At 34, LeBron James remains one of the very best basketball players in the world. His second season for the Los Angeles Lakers has been pretty remarkable so far.
Through 11 games, James is averaging 23.9 points, eight rebounds, and a league high 11.1 assists, almost two full dimes more per game than second-place Luka Doncic.
After a tough loss to the Los Angeles Clippers in the NBA opener, the Lakers are 9-2, with a game over the rest of the Western Conference for first place. While LeBron’s first year out West fell well short of expectations, year two, with Anthony Davis and a revamped roster, has been excellent so far.
It wouldn’t shock anyone if James played into his 40s—he’s already openly expressed his desire to play with his son Bronny if he can—but no one can go forever.
In a recent press conference, the not-yet-washed King compared himself to 42-year old quarterback Tom Brady, though he did outline the scenarios that would lead him to consider stepping away.

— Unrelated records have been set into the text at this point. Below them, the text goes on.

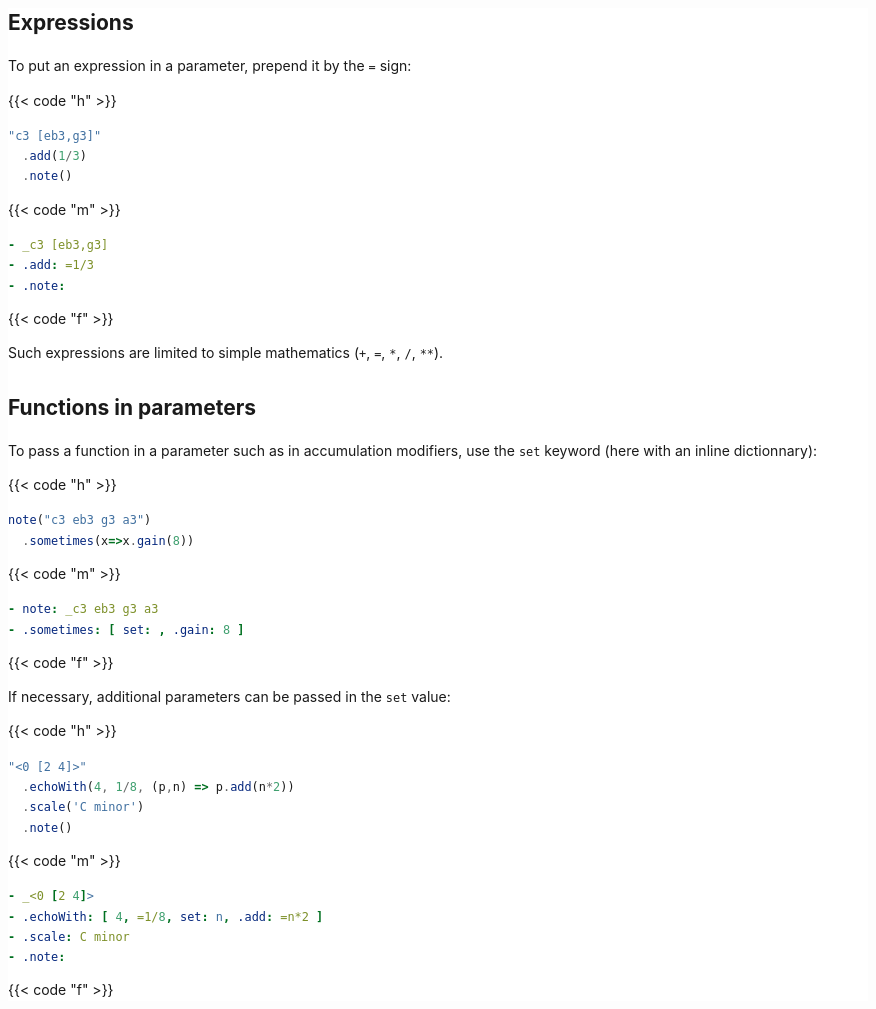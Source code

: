 ## Expressions

To put an expression in a parameter, prepend it by the `=` sign:

{{< code "h" >}}
```js
"c3 [eb3,g3]"
  .add(1/3)
  .note()
```
{{< code "m" >}}
```yml
- _c3 [eb3,g3]
- .add: =1/3
- .note:
```
{{< code "f" >}}

Such expressions are limited to simple mathematics (`+`, `=`, `*`, `/`, `**`).

## Functions in parameters

To pass a function in a parameter such as in accumulation modifiers, use the `set` keyword (here with an inline dictionnary):

{{< code "h" >}}
```js
note("c3 eb3 g3 a3")
  .sometimes(x=>x.gain(8))
```
{{< code "m" >}}
```yml
- note: _c3 eb3 g3 a3
- .sometimes: [ set: , .gain: 8 ]
```
{{< code "f" >}}

If necessary, additional parameters can be passed in the `set` value:

{{< code "h" >}}
```js
"<0 [2 4]>"
  .echoWith(4, 1/8, (p,n) => p.add(n*2))
  .scale('C minor')
  .note()
```
{{< code "m" >}}
```yml
- _<0 [2 4]>
- .echoWith: [ 4, =1/8, set: n, .add: =n*2 ]
- .scale: C minor
- .note:
```
{{< code "f" >}}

LeBron says of considering retirement: "Me and Tom Brady are one and the same. We're gonna play until we can't walk no more."

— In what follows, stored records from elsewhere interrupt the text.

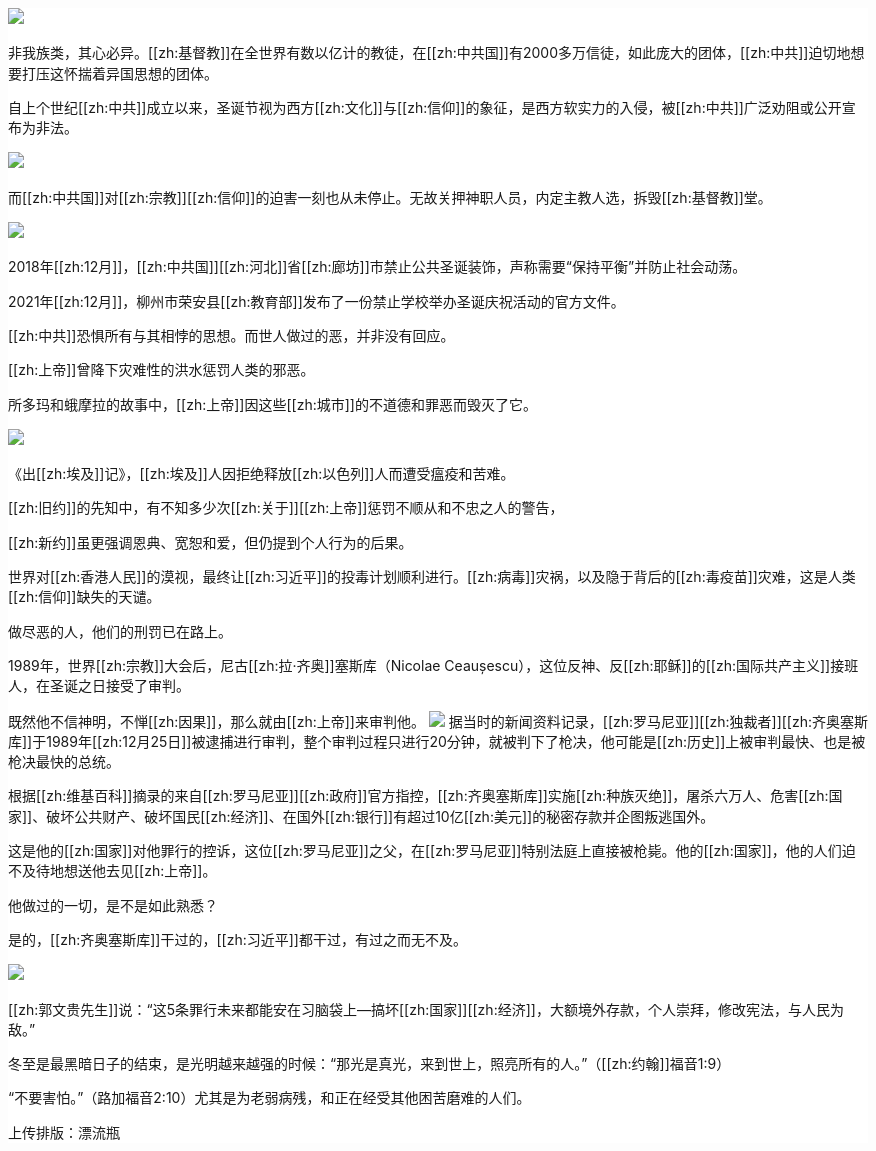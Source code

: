 ![](ipfs://QmZajtDrjYfBfDtsWGrTm8cWqCxiNKLnzb6i9M97L9AuHh?.png)

非我族类，其心必异。[[zh:基督教]]在全世界有数以亿计的教徒，在[[zh:中共国]]有2000多万信徒，如此庞大的团体，[[zh:中共]]迫切地想要打压这怀揣着异国思想的团体。

自上个世纪[[zh:中共]]成立以来，圣诞节视为西方[[zh:文化]]与[[zh:信仰]]的象征，是西方软实力的入侵，被[[zh:中共]]广泛劝阻或公开宣布为非法。

![](ipfs://QmXdN8AXQ2UdFXfFT4MenkwLMDWFsVNzLSZmMb9R25DFBe?.png)

而[[zh:中共国]]对[[zh:宗教]][[zh:信仰]]的迫害一刻也从未停止。无故关押神职人员，内定主教人选，拆毁[[zh:基督教]]堂。


![](ipfs://Qmevsdacvwksf8wEGKZr6ace2XTcLb1qQ42H4zGugmpFSt?.png)


2018年[[zh:12月]]，[[zh:中共国]][[zh:河北]]省[[zh:廊坊]]市禁止公共圣诞装饰，声称需要“保持平衡”并防止社会动荡。

2021年[[zh:12月]]，柳州市荣安县[[zh:教育部]]发布了一份禁止学校举办圣诞庆祝活动的官方文件。

[[zh:中共]]恐惧所有与其相悖的思想。而世人做过的恶，并非没有回应。

[[zh:上帝]]曾降下灾难性的洪水惩罚人类的邪恶。

所多玛和蛾摩拉的故事中，[[zh:上帝]]因这些[[zh:城市]]的不道德和罪恶而毁灭了它。

![](ipfs://QmR5DGTmpG4axeiHjbB8zwVfwMumpQ4xMEKED4RUErDUAN?.png)

《出[[zh:埃及]]记》，[[zh:埃及]]人因拒绝释放[[zh:以色列]]人而遭受瘟疫和苦难。

[[zh:旧约]]的先知中，有不知多少次[[zh:关于]][[zh:上帝]]惩罚不顺从和不忠之人的警告，

[[zh:新约]]虽更强调恩典、宽恕和爱，但仍提到个人行为的后果。

世界对[[zh:香港人民]]的漠视，最终让[[zh:习近平]]的投毒计划顺利进行。[[zh:病毒]]灾祸，以及隐于背后的[[zh:毒疫苗]]灾难，这是人类[[zh:信仰]]缺失的天谴。

做尽恶的人，他们的刑罚已在路上。

1989年，世界[[zh:宗教]]大会后，尼古[[zh:拉·齐奥]]塞斯库（Nicolae Ceaușescu），这位反神、反[[zh:耶稣]]的[[zh:国际共产主义]]接班人，在圣诞之日接受了审判。

既然他不信神明，不惮[[zh:因果]]，那么就由[[zh:上帝]]来审判他。
![](ipfs://QmXZCuLYp6aNAytvX5Cq8jhm9mt3ugF8t5po2fR8T2Vkmf?.png)
据当时的新闻资料记录，[[zh:罗马尼亚]][[zh:独裁者]][[zh:齐奥塞斯库]]于1989年[[zh:12月25日]]被逮捕进行审判，整个审判过程只进行20分钟，就被判下了枪决，他可能是[[zh:历史]]上被审判最快、也是被枪决最快的总统。

根据[[zh:维基百科]]摘录的来自[[zh:罗马尼亚]][[zh:政府]]官方指控，[[zh:齐奥塞斯库]]实施[[zh:种族灭绝]]，屠杀六万人、危害[[zh:国家]]、破坏公共财产、破坏国民[[zh:经济]]、在国外[[zh:银行]]有超过10亿[[zh:美元]]的秘密存款并企图叛逃国外。

这是他的[[zh:国家]]对他罪行的控诉，这位[[zh:罗马尼亚]]之父，在[[zh:罗马尼亚]]特别法庭上直接被枪毙。他的[[zh:国家]]，他的人们迫不及待地想送他去见[[zh:上帝]]。

他做过的一切，是不是如此熟悉？

是的，[[zh:齐奥塞斯库]]干过的，[[zh:习近平]]都干过，有过之而无不及。

![](ipfs://QmTcjgEjBfEP1nyapyQm7xCdoFqsAebppRQmGHm9TNSTT9?.png)

[[zh:郭文贵先生]]说：“这5条罪行未来都能安在习脑袋上—搞坏[[zh:国家]][[zh:经济]]，大额境外存款，个人崇拜，修改宪法，与人民为敌。”

冬至是最黑暗日子的结束，是光明越来越强的时候：“那光是真光，来到世上，照亮所有的人。”（[[zh:约翰]]福音1:9）

“不要害怕。”（路加福音2:10）尤其是为老弱病残，和正在经受其他困苦磨难的人们。

上传排版：漂流瓶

He says he wants to play until he physically can't, or until he mentally is checking out. But says LeBron: "I'm not at the end of my story." pic.twitter.com/i00feTicrL
— Kyle Goon (@kylegoon) November 15, 2019
James has never had a season-ending injury, somewhat miraculously. Last year’s groin injury, which cost him 17-straight games, was probably the most serious of his career, and derailed the Lakers season.
Whether he’ll remain engaged once his physical gifts eventually do diminish, and he has to take a step back as more of a role player, is another question, and that could lead to the “mental check out” that he refers to, but for now he seems to be answering all of the questions that people raised about his future once last season went in the tank.
LeBron James and the Lakers are back in action tonight against the Sacramento Kings.